Players dealt with nerves in a variety of ways. Some threw up, either in the locker room bathroom or on the field itself. Some pulled their headphones on and tuned out everyone else until it was time to take the field. Some sat in front of their locker and said their prayers. Grant had spent years on the sidelines holding a clipboard. By the time he was told to get in there, he didn't have time to get nervous. He relied on the hours of study and practice to get him through. Today, it was all on him, and he hoped the baked chicken breast and brown rice the hotel chef had made for him would stay down. Or in, as the case may be.

After busting his balls about
Overtime Parking
, his coaches and teammates had finally backed off the subject. Nobody on the team was interested in a distraction this week. He knew that the PR group had released some additional photos of his visits to Children's Hospital and put up a short blog post on the Sharks' website about the kids making cards for him when he wasn't feeling so well.

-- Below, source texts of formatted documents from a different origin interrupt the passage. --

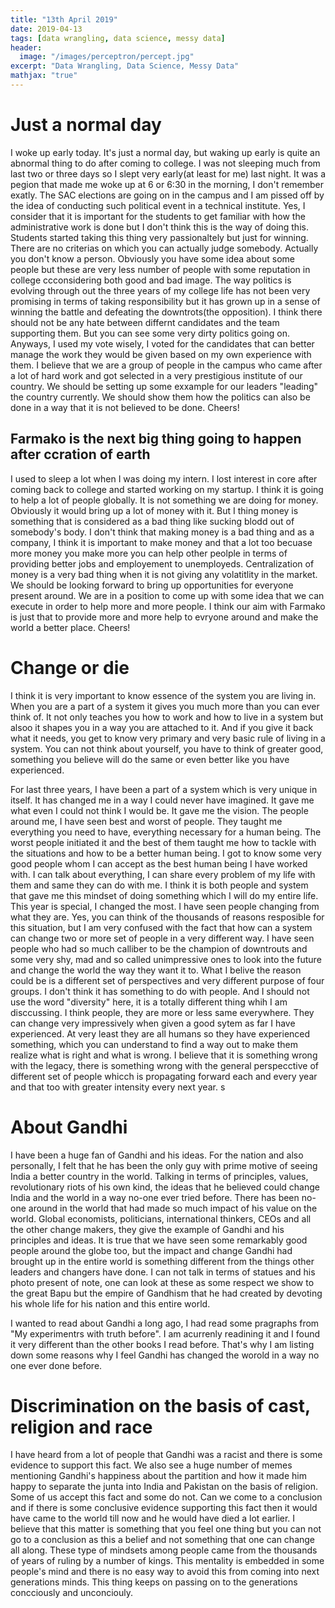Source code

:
 ```yaml
---
title: "13th April 2019"
date: 2019-04-13
tags: [data wrangling, data science, messy data]
header:
  image: "/images/perceptron/percept.jpg"
excerpt: "Data Wrangling, Data Science, Messy Data"
mathjax: "true"
---
```


# Just a normal day

I woke up early today. It's just a normal day, but waking up early is quite an abnormal thing to do after coming to college. I was not sleeping much from last two or three days so I slept very early(at least for me) last night. It was a pegion that made me woke up at 6 or 6:30 in the morning, I don't remember exatly. The SAC elections are going on in the campus and I am pissed off by the idea of conducting such political event in a technical institute. Yes, I consider that it is important for the students to get familiar with how the administrative work is done but I don't think this is the way of doing this. Students started taking this thing very passionaltely but just for winning. There are no criterias on which you can actually judge somebody. Actually you don't know a person. Obviously you have some idea about some people but these are very less number of people with some reputation in college ccconsidering both good and bad image. The way politics is evolving through out the three years of my college life has not been very promising in terms of taking responsibility but it has grown up in a sense of winning the battle and defeating the downtrots(the opposition). I think there should not be any hate between differnt candidates and the team supporting them. But you can see some very dirty politics going on. Anyways, I used my vote wisely, I voted for the candidates that can better manage the work they would be given based on my own experience with them. I believe that we are a group of people in the campus who came after a lot of hard work and got selected in a very prestigious institute of our country. We should be setting up some exxample for our leaders "leading" the country currently. We should show them how the politics can also be done in a way that it is not believed to be done. Cheers!

## Farmako is the next big thing going to happen after ccration of earth

I used to sleep a lot when I was doing my intern. I lost interest in core after coming back to college and started working on my startup. I think it is going to help a lot of people globally. It is not something we are doing for money. Obviously it would bring up a lot of money with it. But I thing money is something that is considered as a bad thing like sucking blodd out of somebody's body. I don't think that making money is a bad thing and as a company, I think it is important to make money and that a lot too becuase more money you make more you can help other peolple in terms of providing better jobs and employement to unemployeds. Centralization of money is a very bad thing when it is not giving any volatitlity in the market. We should be looking forward to bring up opportunities for everyone present around. We are in a position to come up with some idea that we can execute in order to help more and more people. I think our aim with Farmako is just that to provide more and more help to evryone around and make the world a better place. Cheers!

# Change or die

I think it is very important to know essence of the system you are living in. When you are a part of a system it gives you much more than you can ever think of. It not only teaches you how to work and how to live in a system but alsoo it shapes you in a way you are attached to it. And if you give it back what it needs, you get to know very primary and very basic rule of living in a system. You can not think about yourself, you have to think of greater good, something you believe will do the same or even better like you have experienced. 

For last three years, I have been a part of a system which is very unique in itself. It has changed me in a way I could never have imagined. It gave me what even I could not think I would be. It gave me the vision. The people around me, I have seen best and worst of people. They taught me everything you need to have, everything necessary for a human being. The worst people initiated it and the best of them taught me how to tackle with the situations and how to be a better human being. I got to know some very good people whom I can accept as the best human being I have worked with. I can talk about everything, I can share every problem of my life with them and same they can do with me. I think it is both people and system that gave me this mindset of doing something which I will do my entire life. 
This year is special, I changed the most. I have seen people changing from what they are. Yes, you can think of the thousands of reasons resposible for this situation, but I am very confused with the fact that how can a system can change two or more set of people in a very different way. I have seen people who had so much calliber to be the champion of downtrouts and some very shy, mad and so called unimpressive ones to look into the future and change the world the way they want it to. 
What I belive the reason could be is a different set of perspectives and very different purpose of four groups. I don't think it has something to do with people. And I should not use the word "diversity" here, it is a totally different thing whih I am disccussing. I think people, they are more or less same everywhere. They can change very impressively when given a good sytem as far I have experienced. At very least they are all humans so they have experienced something, which you can understand to find a way out to make them realize what is right and what is wrong. I believe that it is something wrong with the legacy, there is something wrong with the general perspecctive of different set of people whicch is propagating forward each and every year and that too with greater intensity every next year. s 

# About Gandhi

I have been a huge fan of Gandhi and his ideas. For the nation and also personally, I felt that he has been the only guy with prime motive of seeing India a better country in the world. Talking in terms of principles, values, revolutionary riots of his own kind, the ideas that he believed could change India and the world in a way no-one ever tried before. There has been no-one around in the world that had made so much impact of his value on the world. Global economists, politicians, international thinkers, CEOs and all the other change makers, they give the example of Gandhi and his principles and ideas. It is true that we have seen some remarkably good people around the globe too, but the impact and change Gandhi had brought up in the entire world is something different from the things other leaders and changers have done. I can not talk in terms of statues and his photo present of note, one can look at these as some respect we show to the great Bapu but the empire of Gandhism that he had created by devoting his whole life for his nation and this entire world.

I wanted to read about Gandhi a long ago, I had read some pragraphs from "My experimentrs with truth before". I am acurrenly readining it and I found it very different than the other books I read before. That's why I am listing down some reasons why I feel Gandhi has changed the worold in a way no one ever done before.  

# Discrimination on the basis of cast, religion and race

I have heard from a lot of people that Gandhi was a racist and there is some evidence to support this fact. We also see a huge number of memes mentioning Gandhi's happiness about the partition and how it made him happy to separate the junta into India and Pakistan on the basis of religion. Some of us accept this fact and some do not. Can we come to a conclusion and if there is some conclusive evidence supporting this fact then it would have came to the world till now and he would have died a lot earlier. I believe that this matter is something that you feel one thing but you can not go to a conclusion as this a belief and not something that one can change all along. These type of mindsets among people came from the thousands of years of ruling by a number of kings. This mentality is embedded in some people's mind and there is no easy way to avoid this from coming into next generations minds. This thing keeps on passing on to the generations concciously and unconciouly.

The front office seemed to believe that the publicity (and the resulting media-driven questions about Grant's private life) would die down after he made his debut as the Sharks' starting QB. At least they hoped it would happen. If he managed to pull off a win, his private life and reputation would be the last thing anyone would be talking about for the rest of the week.

Tom Reed sat down in front of his own locker next to Grant's. He wasn't playing today, but he'd be listening to the coaches' instructions to Grant through an earphone.

“Need a hand with the shirt?” Grant said to him. Getting the long-sleeved T-shirt stamped with the team logo on over the bandaging Reed currently wore might be an interesting feat.

“I'll let you know.” Tom glanced over at Grant. “Hey, Parker. Are you sure?” He didn't have to spell out what he was talking about.

“I'll be fine,” Grant said. He reached out to grab the long underwear he wore under his uniform when it was colder than a well digger's ass on the field. He checked to see that the wristband with the abbreviated list of plays the coaches had scripted was in his stuff too. He knew what they wanted to do and he had a two-way microphone in his helmet, but it never hurt to have a backup.

“You nervous yet?”

“What do you think?”

Tom reached out to bump fists with Grant. “If you didn't give a shit, you wouldn't be nervous.
Champions
are nervous.” He looked at the floor for a few seconds, glanced up, and met Grant's eyes again. “Get your ass out there and take my job.”

The locker room was loud with the commotion that ensued when fifty-three guys attempted to get dressed and taped in an hour, but at the moment it came down to two men sitting in front of their lockers, struggling to know what to say to each other.

“Are you sure?”

“Fuck, yeah.” Tom swallowed hard. “There's never a good time to walk away. I love this. But I love my wife and my kids more.” He let out a long breath. “I mean it. Go out there and earn it. Make me proud.”

Grant shuffled his feet a bit. “I'm not you.”

Damn right he wasn't. He had the physical attributes, but he didn't have Tom's lightning strike of an arm, his exhaustive knowledge of the Sharks' playbook since the team's inception, or the balls to tell the offensive coordinator and the head coach he was calling his own goddamn game. Grant was good enough to be a starter, but he wasn't good enough to succeed a legend. And he wasn't sure he'd ever be. His game was more about finesse, while Tom's was about gunslinging and going for broke. Grant preferred to pick defenses apart and take calculated risks. Calculated risks tended to cut down on the number of disastrous interceptions, but they didn't make football fans jump out of their seats screaming over a seventy-five-yard Hail Mary or the perfect strike to one of the league's burner-speed wide receivers some dumb-ass defender left wide open in the end zone.